Now the chances of such a workshop happening may seem as likely as Secretary General Nye turning up for work in a sombrero and calling for the introduction of continental shifts in Church House. But he knows they are badly on the back foot. They all know it. The structure is desperate to claw back moral ground. Their expensive reputation launderers and crisis managers (chiefly ‘Loofah’ Pendragon in London) have failed to scrub clean the stain of much corruption as well as multiple ongoing failures. The Church of England’s scar tissue will not begin to heal until a theological and cultural shift towards genuine and full ownership and repentance takes shape. This involves amongst many other things, a letting go of the harmful detergent offered by the likes of Pendragon which has often done more damage. The only workable medicine for the Church’s many self-inflicted wounds is the medicine of transparency – a willingness to be more transparent than transparent. Some senior figures have already made the clear shift into this new paradigm. Others have not.

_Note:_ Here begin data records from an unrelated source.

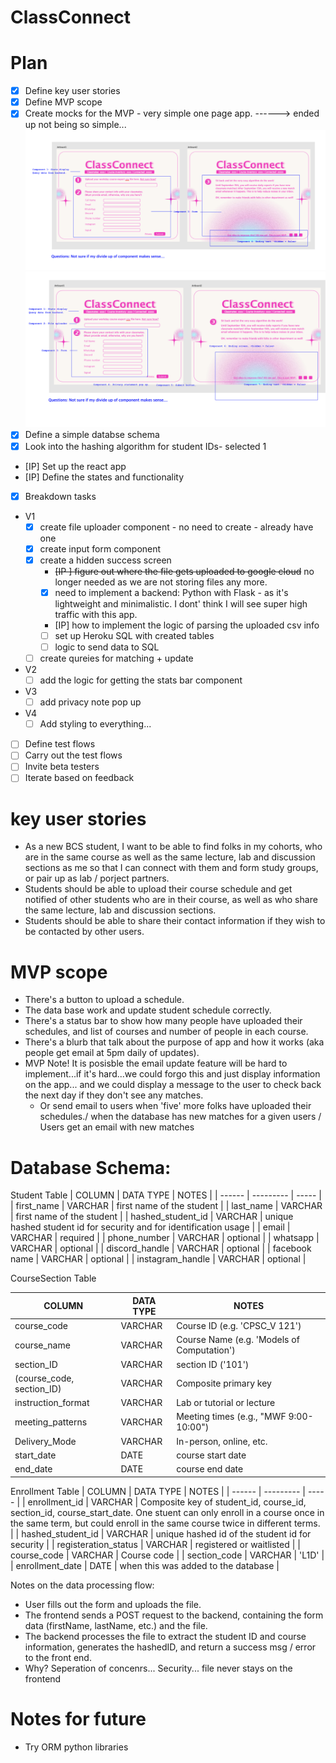 # ClassConnect

# Plan

- [x] Define key user stories
- [x] Define MVP scope
- [x] Create mocks for the MVP - very simple one page app.
      ------> ended up not being so simple...
      ![mock](/docs/mock.png)
      ![mock with components](/docs/mvp-mock-with-components.png)
- [x] Define a simple databse schema
- [x] Look into the hashing algorithm for student IDs- selected 1
- [IP] Set up the react app
- [IP] Define the states and functionality
- [x] Breakdown tasks
- V1
  - [x] create file uploader component - no need to create - already have one
  - [x] create input form component
  - [x] create a hidden success screen
    - ~~[IP ] figure out where the file gets uploaded to google cloud~~ no longer needed as we are not storing files any more.
    - [x] need to implement a backend: Python with Flask - as it's lightweight and minimalistic. I dont' think I will see super high traffic with this app.
    - [IP] how to implement the logic of parsing the uploaded csv info
    - [ ] set up Heroku SQL with created tables
    - [ ] logic to send data to SQL
  - [ ] create qureies for matching + update
- V2
  - [ ] add the logic for getting the stats bar component
- V3
  - [ ] add privacy note pop up
- V4
  - [ ] Add styling to everything...
- [ ] Define test flows
- [ ] Carry out the test flows
- [ ] Invite beta testers
- [ ] Iterate based on feedback

# key user stories

- As a new BCS student, I want to be able to find folks in my cohorts, who are in the same course as well as the same lecture, lab and discussion sections as me so that I can connect with them and form study groups, or pair up as lab / porject partners.
- Students should be able to upload their course schedule and get notified of other students who are in their course, as well as who share the same lecture, lab and discussion sections.
- Students should be able to share their contact information if they wish to be contacted by other users.

# MVP scope

- There's a button to upload a schedule.
- The data base work and update student schedule correctly.
- There's a status bar to show how many people have uploaded their schedules, and list of courses and number of people in each course.
- There's a blurb that talk about the purpose of app and how it works (aka people get email at 5pm daily of updates).
- MVP Note! It is posisble the email update feature will be hard to implement...if it's hard...we could forgo this and just display information on the app... and we could display a message to the user to check back the next day if they don't see any matches.
  - Or send email to users when 'five' more folks have uploaded their schedules./ when the database has new matches for a given users / Users get an email with new matches

# Database Schema:

Student Table
| COLUMN | DATA TYPE | NOTES |
| ------ | --------- | ----- |
| first_name | VARCHAR | first name of the student |
| last_name | VARCHAR | first name of the student |
| hashed_student_id | VARCHAR | unique hashed student id for security and for identification usage |
| email | VARCHAR | required |
| phone_number | VARCHAR | optional |
| whatsapp | VARCHAR | optional |
| discord_handle | VARCHAR | optional |
| facebook name | VARCHAR | optional |
| instagram_handle | VARCHAR | optional |

CourseSection Table

| COLUMN                    | DATA TYPE | NOTES                                      |
| ------------------------- | --------- | ------------------------------------------ |
| course_code               | VARCHAR   | Course ID (e.g. 'CPSC_V 121')              |
| course_name               | VARCHAR   | Course Name (e.g. 'Models of Computation') |
| section_ID                | VARCHAR   | section ID ('101')                         |
| (course_code, section_ID) | VARCHAR   | Composite primary key                      |
| instruction_format        | VARCHAR   | Lab or tutorial or lecture                 |
| meeting_patterns          | VARCHAR   | Meeting times (e.g., "MWF 9:00-10:00")     |
| Delivery_Mode             | VARCHAR   | In-person, online, etc.                    |
| start_date                | DATE      | course start date                          |
| end_date                  | DATE      | course end date                            |

Enrollment Table
| COLUMN | DATA TYPE | NOTES |
| ------ | --------- | ----- |
| enrollment_id | VARCHAR | Composite key of student_id, course_id, section_id, course_start_date. One stuent can only enroll in a course once in the same term, but could enroll in the same course twice in different terms. |
| hashed_student_id | VARCHAR | unique hashed id of the student id for security |
| registeration_status | VARCHAR | registered or waitlisted |
| course_code | VARCHAR | Course code |
| section_code | VARCHAR | 'L1D' |
| enrollment_date | DATE | when this was added to the database |

Notes on the data processing flow:

- User fills out the form and uploads the file.
- The frontend sends a POST request to the backend, containing the form data (firstName, lastName, etc.) and the file.
- The backend processes the file to extract the student ID and course information, generates the hashedID, and return a success msg / error to the front end.
- Why? Seperation of concenrs... Security... file never stays on the frontend

# Notes for future

- Try ORM python libraries
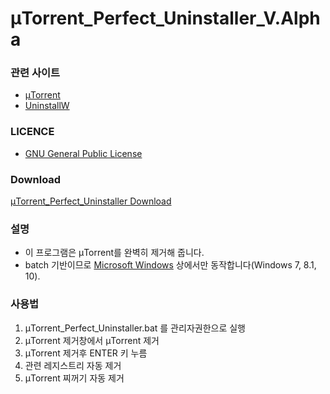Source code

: # μTorrent_Perfect_Uninstaller_V.Alpha

### 관련 사이트

* [μTorrent](https://www.utorrent.com)
* [UninstallW](http://www.installmate.com/support/uninstall.htm)

### LICENCE

* [GNU General Public License](https://www.gnu.org/licenses/licenses.html)

### Download

[μTorrent_Perfect_Uninstaller Download](https://github.com/NewPremium/uTorrent_Perfect_Uninstaller_V.Alpha/archive/master.zip)

### 설명

* 이 프로그램은 μTorrent를 완벽히 제거해 줍니다.
* batch 기반이므로 [Microsoft Windows](https://www.microsoft.com/) 상에서만 동작합니다(Windows 7, 8.1, 10).

### 사용법

1. μTorrent_Perfect_Uninstaller.bat 를 관리자권한으로 실행
2. μTorrent 제거창에서 μTorrent 제거
3. μTorrent 제거후 ENTER 키 누름
4. 관련 레지스트리 자동 제거
5. μTorrent 찌꺼기 자동 제거
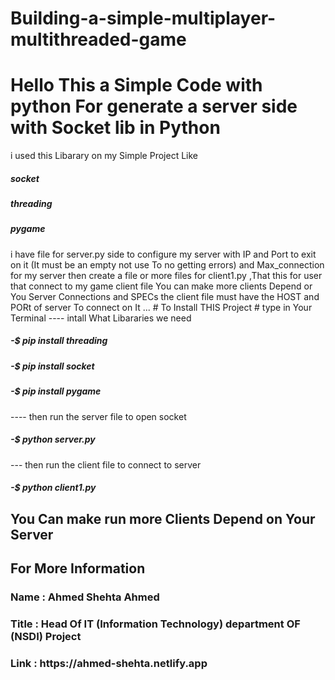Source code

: # Building-a-simple-multiplayer-multithreaded-game
# Hello This a Simple Code with python For generate a server side with Socket lib in Python 
i used this Libarary on my Simple Project Like 
<h5>socket </h5>
<h5>threading </h5>
<h5>pygame </h5>
i have file for server.py side to configure my server with IP and Port to exit on it (It must be an empty not use To no getting errors) and Max_connection for my server 
then create a file or more files for client1.py ,That this for user that connect to my game 
client file You can make more clients Depend or You Server Connections and SPECs 
the client file must have the HOST and PORt of server To connect on It ... 
# To Install THIS Project 
# type in Your Terminal 
---- intall What Libararies we need 
<h5>-$ pip install threading </h5>
<h5>-$ pip install socket </h5>
<h5>-$ pip install pygame </h5>

---- then run the server  file to open socket 
<h5>-$ python server.py </h5>
--- then run the client file to connect to server 
<h5>-$ python client1.py</h5>
<h2>You Can make run more Clients Depend on Your Server</h2>
<h2>For More Information</h2>
<h3>Name : Ahmed Shehta Ahmed </h3>
<h3> Title : Head Of IT (Information Technology) department OF (NSDI) Project</h3>
<h3>Link : https://ahmed-shehta.netlify.app</h3>
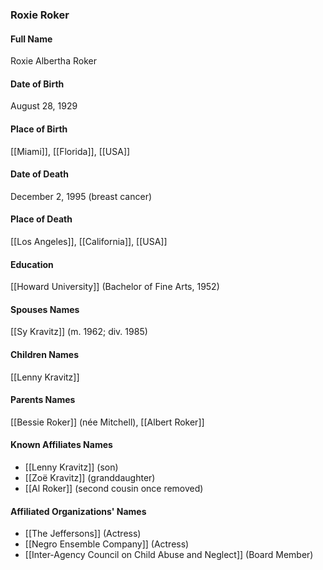 ### Roxie Roker

#### Full Name

Roxie Albertha Roker

#### Date of Birth

August 28, 1929

#### Place of Birth

[[Miami]], [[Florida]], [[USA]]

#### Date of Death

December 2, 1995 (breast cancer)

#### Place of Death

[[Los Angeles]], [[California]], [[USA]]

#### Education

[[Howard University]] (Bachelor of Fine Arts, 1952)

#### Spouses Names

[[Sy Kravitz]] (m. 1962; div. 1985)

#### Children Names

[[Lenny Kravitz]]

#### Parents Names

[[Bessie Roker]] (née Mitchell), [[Albert Roker]]

#### Known Affiliates Names

- [[Lenny Kravitz]] (son)
- [[Zoë Kravitz]] (granddaughter)
- [[Al Roker]] (second cousin once removed)

#### Affiliated Organizations' Names

- [[The Jeffersons]] (Actress)
- [[Negro Ensemble Company]] (Actress)
- [[Inter-Agency Council on Child Abuse and Neglect]] (Board Member)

There is a gulf between what bishops officially say the Church is doing, and the backroom machinations of its power brokers and managers. It is this gulf that the lead bishops and Archbishops will need to bridge. And the best way forward might be to speak openly and transparently about the delay, who or what is causing it, and how they intend to shift this. As Martin Sewell writes on the latest Archbishop Cranmer blog:
“Question-and-Answer sessions at General Synod are frequently treated as a cat-and-mouse game by Church House, with the avoidance of giving a straight answer to an inconvenient question the preferred default option.”